What is the number of lines in the data below that hold the word "Minimum"? Give nothing beyond that number.

**Records for the exercise:**
::::::::

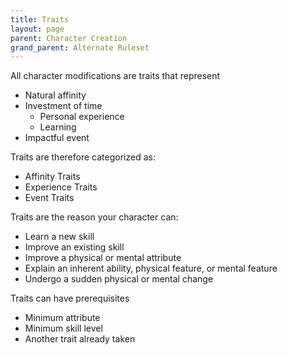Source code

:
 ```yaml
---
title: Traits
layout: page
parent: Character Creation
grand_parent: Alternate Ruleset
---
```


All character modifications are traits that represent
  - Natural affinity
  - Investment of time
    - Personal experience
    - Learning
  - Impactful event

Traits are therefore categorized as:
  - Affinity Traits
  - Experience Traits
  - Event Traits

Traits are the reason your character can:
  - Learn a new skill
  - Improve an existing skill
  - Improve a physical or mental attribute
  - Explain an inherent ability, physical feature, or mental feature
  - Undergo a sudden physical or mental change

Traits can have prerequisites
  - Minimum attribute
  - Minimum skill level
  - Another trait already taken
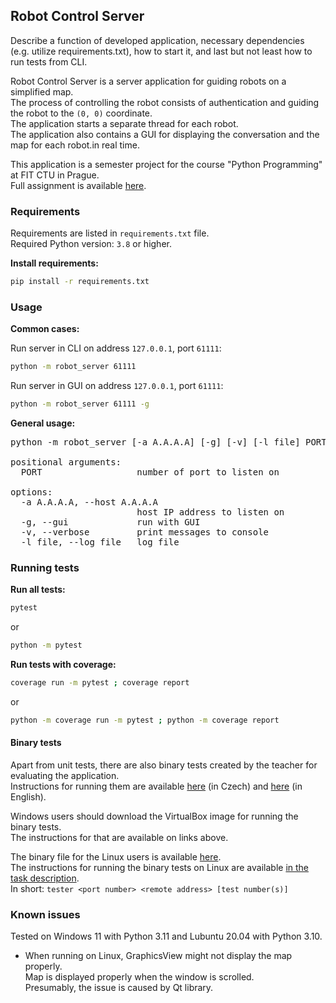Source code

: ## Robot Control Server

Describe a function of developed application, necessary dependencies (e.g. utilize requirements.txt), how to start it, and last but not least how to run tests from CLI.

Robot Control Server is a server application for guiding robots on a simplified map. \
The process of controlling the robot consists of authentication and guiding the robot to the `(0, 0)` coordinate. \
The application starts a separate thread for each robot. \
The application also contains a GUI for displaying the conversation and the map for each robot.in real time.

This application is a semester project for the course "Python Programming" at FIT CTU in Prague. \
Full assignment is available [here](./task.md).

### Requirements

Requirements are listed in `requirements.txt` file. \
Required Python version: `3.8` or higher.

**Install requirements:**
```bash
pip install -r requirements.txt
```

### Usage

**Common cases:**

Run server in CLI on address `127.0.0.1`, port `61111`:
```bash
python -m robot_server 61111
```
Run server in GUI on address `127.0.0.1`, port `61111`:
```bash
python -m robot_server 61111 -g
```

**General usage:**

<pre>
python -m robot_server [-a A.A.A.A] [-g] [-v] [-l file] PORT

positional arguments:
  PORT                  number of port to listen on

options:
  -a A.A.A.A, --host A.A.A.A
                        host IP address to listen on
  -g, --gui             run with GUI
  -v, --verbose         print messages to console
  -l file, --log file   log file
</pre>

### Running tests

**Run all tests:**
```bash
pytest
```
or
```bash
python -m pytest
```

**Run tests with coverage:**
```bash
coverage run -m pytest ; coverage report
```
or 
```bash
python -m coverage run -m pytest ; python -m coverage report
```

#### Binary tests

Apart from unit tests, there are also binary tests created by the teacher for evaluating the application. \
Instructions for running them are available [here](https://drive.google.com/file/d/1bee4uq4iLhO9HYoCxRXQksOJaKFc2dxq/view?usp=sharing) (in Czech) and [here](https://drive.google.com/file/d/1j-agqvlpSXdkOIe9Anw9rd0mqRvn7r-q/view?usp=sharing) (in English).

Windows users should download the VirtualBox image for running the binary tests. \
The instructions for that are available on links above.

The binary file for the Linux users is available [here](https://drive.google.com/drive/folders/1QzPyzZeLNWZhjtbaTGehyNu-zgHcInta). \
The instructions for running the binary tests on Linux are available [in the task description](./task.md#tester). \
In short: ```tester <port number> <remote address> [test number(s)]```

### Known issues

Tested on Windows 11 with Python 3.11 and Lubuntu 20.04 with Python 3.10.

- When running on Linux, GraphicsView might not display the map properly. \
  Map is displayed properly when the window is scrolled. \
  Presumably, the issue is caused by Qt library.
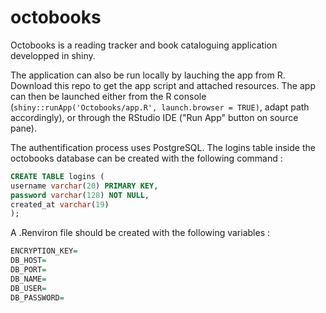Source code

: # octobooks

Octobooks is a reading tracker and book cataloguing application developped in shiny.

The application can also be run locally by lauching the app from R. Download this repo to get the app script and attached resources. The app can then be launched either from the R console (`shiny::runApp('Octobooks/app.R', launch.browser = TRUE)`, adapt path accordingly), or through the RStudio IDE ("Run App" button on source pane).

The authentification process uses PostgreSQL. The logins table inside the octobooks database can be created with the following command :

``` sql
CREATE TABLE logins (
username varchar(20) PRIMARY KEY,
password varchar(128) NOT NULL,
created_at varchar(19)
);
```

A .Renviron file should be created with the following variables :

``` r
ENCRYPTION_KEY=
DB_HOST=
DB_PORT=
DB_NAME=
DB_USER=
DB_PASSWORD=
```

::::::::

**The answer:** 2